Containers may rely on local file system semantics for shared volumes,
read-write mounts that multiple containers access simultaneously. File
system changes must be visible to other containers with the same consistency
expected of a local file system, including mmap MAP_SHARED.
Existing Solutions
==================
We looked at existing solutions and virtio-9p already provides basic shared
file system functionality although does not offer local file system semantics,
causing some workloads and test suites to fail. In addition, virtio-9p
performance has been an issue for Kata Containers and we believe this cannot
be alleviated without major changes that do not fit into the 9P protocol.
Design Overview
===============
With the goal of designing something with better performance and local file
system semantics, a bunch of ideas were proposed.
- Use fuse protocol (instead of 9p) for communication between guest
and host. Guest kernel will be fuse client and a fuse server will
run on host to serve the requests. Benchmark results (see below) are
encouraging and show this approach performs well (2x to 8x improvement
depending on test being run).
- For data access inside guest, mmap portion of file in QEMU address
space and guest accesses this memory using dax. That way guest page
cache is bypassed and there is only one copy of data (on host). This
will also enable mmap(MAP_SHARED) between guests.
- For metadata coherency, there is a shared memory region which contains
version number associated with metadata and any guest changing metadata
updates version number and other guests refresh metadata on next
access. This is still experimental and implementation is not complete.
How virtio-fs differs from existing approaches
==============================================
The unique idea behind virtio-fs is to take advantage of the co-location
of the virtual machine and hypervisor to avoid communication (vmexits).
DAX allows file contents to be accessed without communication with the
hypervisor. The shared memory region for metadata avoids communication in
the common case where metadata is unchanged.

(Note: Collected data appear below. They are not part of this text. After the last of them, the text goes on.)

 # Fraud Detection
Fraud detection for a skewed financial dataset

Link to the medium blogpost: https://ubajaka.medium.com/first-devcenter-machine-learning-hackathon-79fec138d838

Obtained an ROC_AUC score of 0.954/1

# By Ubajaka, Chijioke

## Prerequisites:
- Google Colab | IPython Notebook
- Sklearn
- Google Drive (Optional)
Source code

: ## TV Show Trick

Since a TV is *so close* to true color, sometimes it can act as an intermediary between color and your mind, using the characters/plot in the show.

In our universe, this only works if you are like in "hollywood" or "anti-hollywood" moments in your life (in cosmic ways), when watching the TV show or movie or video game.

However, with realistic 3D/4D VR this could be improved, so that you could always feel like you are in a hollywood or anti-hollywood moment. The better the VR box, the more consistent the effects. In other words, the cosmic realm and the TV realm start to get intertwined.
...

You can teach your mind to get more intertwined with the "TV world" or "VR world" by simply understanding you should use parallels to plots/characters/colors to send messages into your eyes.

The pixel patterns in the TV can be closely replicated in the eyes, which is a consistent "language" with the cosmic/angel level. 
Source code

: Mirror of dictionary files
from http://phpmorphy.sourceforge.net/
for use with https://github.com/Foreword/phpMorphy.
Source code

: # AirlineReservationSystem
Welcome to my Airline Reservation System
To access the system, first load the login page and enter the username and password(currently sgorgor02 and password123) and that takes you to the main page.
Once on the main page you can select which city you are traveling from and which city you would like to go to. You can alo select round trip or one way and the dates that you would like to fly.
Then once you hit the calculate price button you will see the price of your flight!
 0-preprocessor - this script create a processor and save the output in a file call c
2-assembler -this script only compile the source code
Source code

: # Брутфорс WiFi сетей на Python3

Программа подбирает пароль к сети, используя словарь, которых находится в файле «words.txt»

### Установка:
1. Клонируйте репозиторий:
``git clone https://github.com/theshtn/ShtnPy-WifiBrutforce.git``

By replacing expensive communication with cheaper shared memory accesses,
we expect to achieve better performance than approaches based on network
file system protocols. In addition, this also makes it easier to achieve
local file system semantics (coherency).
These techniques are not applicable to network file system protocols since
the communications channel is bypassed by taking advantage of shared memory
on a local machine. This is why we decided to build virtio-fs rather than
focus on 9P or NFS.
HOWTO
======
We have put instructions on how to use it here.

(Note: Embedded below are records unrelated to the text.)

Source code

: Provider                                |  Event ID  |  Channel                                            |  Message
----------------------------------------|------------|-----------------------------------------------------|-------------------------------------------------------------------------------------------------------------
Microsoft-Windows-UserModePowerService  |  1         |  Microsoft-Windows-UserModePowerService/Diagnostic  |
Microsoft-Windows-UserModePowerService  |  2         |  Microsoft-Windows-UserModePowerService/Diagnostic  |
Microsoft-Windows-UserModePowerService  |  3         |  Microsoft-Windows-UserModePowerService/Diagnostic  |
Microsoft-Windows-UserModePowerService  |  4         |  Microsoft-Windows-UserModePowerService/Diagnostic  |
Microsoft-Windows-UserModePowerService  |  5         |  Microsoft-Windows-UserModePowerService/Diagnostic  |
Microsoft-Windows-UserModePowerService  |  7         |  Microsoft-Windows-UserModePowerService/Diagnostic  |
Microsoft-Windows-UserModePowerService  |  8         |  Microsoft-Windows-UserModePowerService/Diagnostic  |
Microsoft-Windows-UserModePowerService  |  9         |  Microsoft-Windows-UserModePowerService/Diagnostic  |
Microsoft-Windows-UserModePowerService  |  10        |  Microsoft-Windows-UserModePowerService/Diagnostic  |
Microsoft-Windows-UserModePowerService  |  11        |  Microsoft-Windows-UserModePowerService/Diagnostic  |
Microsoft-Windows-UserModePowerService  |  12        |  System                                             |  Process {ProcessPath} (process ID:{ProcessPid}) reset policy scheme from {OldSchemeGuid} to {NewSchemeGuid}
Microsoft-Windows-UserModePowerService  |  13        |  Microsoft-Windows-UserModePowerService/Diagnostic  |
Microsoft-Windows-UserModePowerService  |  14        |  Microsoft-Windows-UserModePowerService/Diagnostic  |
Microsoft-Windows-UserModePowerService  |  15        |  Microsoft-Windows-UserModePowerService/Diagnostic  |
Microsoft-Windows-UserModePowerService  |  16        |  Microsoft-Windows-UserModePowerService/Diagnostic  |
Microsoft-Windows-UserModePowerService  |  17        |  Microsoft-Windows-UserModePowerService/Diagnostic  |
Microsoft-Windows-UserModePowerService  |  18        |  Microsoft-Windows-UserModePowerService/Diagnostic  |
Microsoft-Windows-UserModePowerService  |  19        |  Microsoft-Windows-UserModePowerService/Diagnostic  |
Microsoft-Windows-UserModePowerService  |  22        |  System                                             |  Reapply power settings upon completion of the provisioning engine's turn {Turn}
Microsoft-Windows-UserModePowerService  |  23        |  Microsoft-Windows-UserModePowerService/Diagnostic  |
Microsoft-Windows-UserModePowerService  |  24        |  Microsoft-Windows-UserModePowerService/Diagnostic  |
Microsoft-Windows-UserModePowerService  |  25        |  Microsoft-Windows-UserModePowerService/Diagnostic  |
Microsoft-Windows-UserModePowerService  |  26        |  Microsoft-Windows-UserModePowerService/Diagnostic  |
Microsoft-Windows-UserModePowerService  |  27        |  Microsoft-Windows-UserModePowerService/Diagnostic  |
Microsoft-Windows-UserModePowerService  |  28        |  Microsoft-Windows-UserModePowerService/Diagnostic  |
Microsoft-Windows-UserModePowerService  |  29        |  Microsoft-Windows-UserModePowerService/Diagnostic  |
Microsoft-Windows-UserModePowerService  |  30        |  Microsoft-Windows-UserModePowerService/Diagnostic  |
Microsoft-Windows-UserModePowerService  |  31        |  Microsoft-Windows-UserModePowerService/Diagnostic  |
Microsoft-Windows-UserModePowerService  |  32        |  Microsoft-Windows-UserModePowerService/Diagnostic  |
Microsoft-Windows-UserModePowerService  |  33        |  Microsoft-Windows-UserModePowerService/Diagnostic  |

https://virtio-fs.gitlab.io/
Caching Modes
=============
Like virtio-9p, different caching modes are supported which determine the
coherency level as well. The “cache=FOO” and “writeback” options control the
level of coherence between the guest and host filesystems. The “shared” option
only has an effect on coherence between virtio-fs filesystem instances
running inside different guests.
- cache=none
metadata, data and pathname lookup are not cached in guest. They are always
fetched from host and any changes are immediately pushed to host.
- cache=always
metadata, data and pathname lookup are cached in guest and never expire.
- cache=auto
metadata and pathname lookup cache expires after a configured amount of time
(default is 1 second). Data is cached while the file is open (close to open
consistency).
- writeback/no_writeback
These options control the writeback strategy. If writeback is disabled,
then normal writes will immediately be synchronized with the host fs. If
writeback is enabled, then writes may be cached in the guest until the file
is closed or an fsync(2) performed. This option has no effect on mmap-ed
writes or writes going through the DAX mechanism.
- shared/no_shared
These options control the use of the shared version table. If shared mode
is enabled then metadata and pathname lookup is cached in guest, but is
refreshed due to changes in another virtio-fs instance.
DAX
===
- dax can be turned on/off when mounting virtio-fs inside guest.
WHAT WORKS
==========
- As of now primarily cache options none, auto and always are working.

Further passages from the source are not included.